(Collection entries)
━━━━
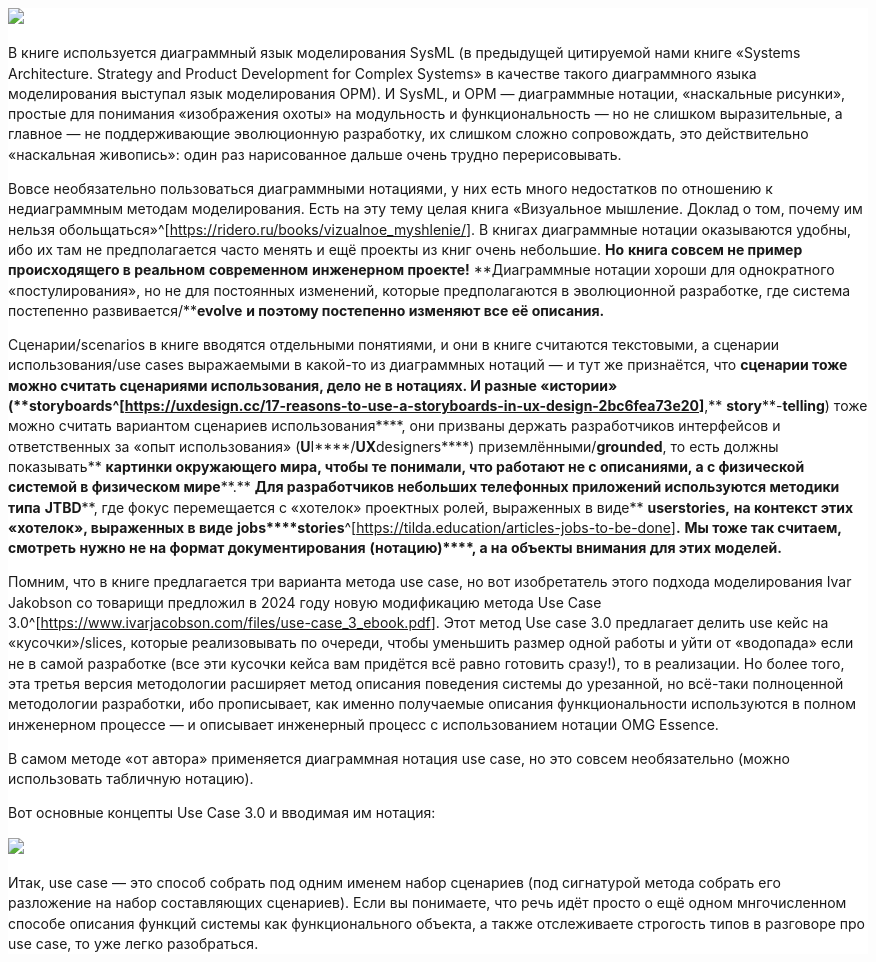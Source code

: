 ![](/ru/professional/systems-engineering/35.jpeg)

В книге используется диаграммный язык моделирования SysML (в предыдущей цитируемой нами книге «Systems Architecture. Strategy and Product Development for Complex Systems» в качестве такого диаграммного языка моделирования выступал язык моделирования OPM). И SysML, и OPM — диаграммные нотации, «наскальные рисунки», простые для понимания «изображения охоты» на модульность и функциональность — но не слишком выразительные, а главное — не поддерживающие эволюционную разработку, их слишком сложно сопровождать, это действительно «наскальная живопись»: один раз нарисованное дальше очень трудно перерисовывать.

Вовсе необязательно пользоваться диаграммными нотациями, у них есть много недостатков по отношению к недиаграммным методам моделирования. Есть на эту тему целая книга «Визуальное мышление. Доклад о том, почему им нельзя обольщаться»^[<https://ridero.ru/books/vizualnoe_myshlenie/>]. В книгах диаграммные нотации оказываются удобны, ибо их там не предполагается часто менять и ещё проекты из книг очень небольшие. **Но** **книга совсем не пример происходящего в реальном** **современном** **инженерном проекте!** **Диаграммные нотации хороши для однократного «постулирования», но не для постоянных изменений, которые предполагаются в эволюционной разработке, где система постепенно развивается/****evolve** **и поэтому постепенно изменяют все её описания.**

Сценарии/scenarios в книге вводятся отдельными понятиями, и они в книге считаются текстовыми, а сценарии использования/use cases выражаемыми в какой-то из диаграммных нотаций — и тут же признаётся, что **сценарии тоже можно считать сценариями использования, дело не в нотациях. И разные «истории» (****storyboards**^[<https://uxdesign.cc/17-reasons-to-use-a-storyboards-in-ux-design-2bc6fea73e20>]**,** **story****-****telling****) тоже можно считать вариантом сценариев использования****, они призваны держать разработчиков интерфейсов и ответственных за «опыт использования» (****U****I****/****UX****designers****) приземлёнными/****grounded****, то есть должны показывать** **картинки окружающего мира, чтобы те понимали, что работают не с описаниями, а с физической системой в физическом мире****.** **Для разработчиков небольших телефонных приложений используются методики типа** **JTBD****, где фокус перемещается с «хотелок» проектных ролей, выраженных в виде** **user****stories****,** **на контекст этих «хотелок», выраженных в виде** **jobs****stories**^[<https://tilda.education/articles-jobs-to-be-done>]**.** **Мы тоже так считаем, смотреть нужно не на формат документирования** **(нотацию)****, а на объекты внимания для этих моделей.**

Помним, что в книге предлагается три варианта метода use case, но вот изобретатель этого подхода моделирования Ivar Jakobson со товарищи предложил в 2024 году новую модификацию метода Use Case 3.0^[<https://www.ivarjacobson.com/files/use-case_3_ebook.pdf>]. Этот метод Use case 3.0 предлагает делить use кейс на «кусочки»/slices, которые реализовывать по очереди, чтобы уменьшить размер одной работы и уйти от «водопада» если не в самой разработке (все эти кусочки кейса вам придётся всё равно готовить сразу!), то в реализации. Но более того, эта третья версия методологии расширяет метод описания поведения системы до урезанной, но всё-таки полноценной методологии разработки, ибо прописывает, как именно получаемые описания функциональности используются в полном инженерном процессе — и описывает инженерный процесс с использованием нотации OMG Essence.

В самом методе «от автора» применяется диаграммная нотация use case, но это совсем необязательно (можно использовать табличную нотацию).

Вот основные концепты Use Case 3.0 и вводимая им нотация:

![](/ru/professional/systems-engineering/36.png)

Итак, use case — это способ собрать под одним именем набор сценариев (под сигнатурой метода собрать его разложение на набор составляющих сценариев). Если вы понимаете, что речь идёт просто о ещё одном мнгочисленном способе описания функций системы как функционального объекта, а также отслеживаете строгость типов в разговоре про use case, то уже легко разобраться.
━━━━
▶ [Action item]: Make an exact copy of the records above. Keep out every picture.

▶ [Exercise result]:
Source code

: ![](/ru/professional/systems-engineering/35.jpeg)

В книге используется диаграммный язык моделирования SysML (в предыдущей цитируемой нами книге «Systems Architecture. Strategy and Product Development for Complex Systems» в качестве такого диаграммного языка моделирования выступал язык моделирования OPM). И SysML, и OPM — диаграммные нотации, «наскальные рисунки», простые для понимания «изображения охоты» на модульность и функциональность — но не слишком выразительные, а главное — не поддерживающие эволюционную разработку, их слишком сложно сопровождать, это действительно «наскальная живопись»: один раз нарисованное дальше очень трудно перерисовывать.

Вовсе необязательно пользоваться диаграммными нотациями, у них есть много недостатков по отношению к недиаграммным методам моделирования. Есть на эту тему целая книга «Визуальное мышление. Доклад о том, почему им нельзя обольщаться»^[<https://ridero.ru/books/vizualnoe_myshlenie/>]. В книгах диаграммные нотации оказываются удобны, ибо их там не предполагается часто менять и ещё проекты из книг очень небольшие. **Но** **книга совсем не пример происходящего в реальном** **современном** **инженерном проекте!** **Диаграммные нотации хороши для однократного «постулирования», но не для постоянных изменений, которые предполагаются в эволюционной разработке, где система постепенно развивается/****evolve** **и поэтому постепенно изменяют все её описания.**

Сценарии/scenarios в книге вводятся отдельными понятиями, и они в книге считаются текстовыми, а сценарии использования/use cases выражаемыми в какой-то из диаграммных нотаций — и тут же признаётся, что **сценарии тоже можно считать сценариями использования, дело не в нотациях. И разные «истории» (****storyboards**^[<https://uxdesign.cc/17-reasons-to-use-a-storyboards-in-ux-design-2bc6fea73e20>]**,** **story****-****telling****) тоже можно считать вариантом сценариев использования****, они призваны держать разработчиков интерфейсов и ответственных за «опыт использования» (****U****I****/****UX****designers****) приземлёнными/****grounded****, то есть должны показывать** **картинки окружающего мира, чтобы те понимали, что работают не с описаниями, а с физической системой в физическом мире****.** **Для разработчиков небольших телефонных приложений используются методики типа** **JTBD****, где фокус перемещается с «хотелок» проектных ролей, выраженных в виде** **user****stories****,** **на контекст этих «хотелок», выраженных в виде** **jobs****stories**^[<https://tilda.education/articles-jobs-to-be-done>]**.** **Мы тоже так считаем, смотреть нужно не на формат документирования** **(нотацию)****, а на объекты внимания для этих моделей.**

Помним, что в книге предлагается три варианта метода use case, но вот изобретатель этого подхода моделирования Ivar Jakobson со товарищи предложил в 2024 году новую модификацию метода Use Case 3.0^[<https://www.ivarjacobson.com/files/use-case_3_ebook.pdf>]. Этот метод Use case 3.0 предлагает делить use кейс на «кусочки»/slices, которые реализовывать по очереди, чтобы уменьшить размер одной работы и уйти от «водопада» если не в самой разработке (все эти кусочки кейса вам придётся всё равно готовить сразу!), то в реализации. Но более того, эта третья версия методологии расширяет метод описания поведения системы до урезанной, но всё-таки полноценной методологии разработки, ибо прописывает, как именно получаемые описания функциональности используются в полном инженерном процессе — и описывает инженерный процесс с использованием нотации OMG Essence.

В самом методе «от автора» применяется диаграммная нотация use case, но это совсем необязательно (можно использовать табличную нотацию).

Вот основные концепты Use Case 3.0 и вводимая им нотация:

![](/ru/professional/systems-engineering/36.png)

Итак, use case — это способ собрать под одним именем набор сценариев (под сигнатурой метода собрать его разложение на набор составляющих сценариев). Если вы понимаете, что речь идёт просто о ещё одном мнгочисленном способе описания функций системы как функционального объекта, а также отслеживаете строгость типов в разговоре про use case, то уже легко разобраться.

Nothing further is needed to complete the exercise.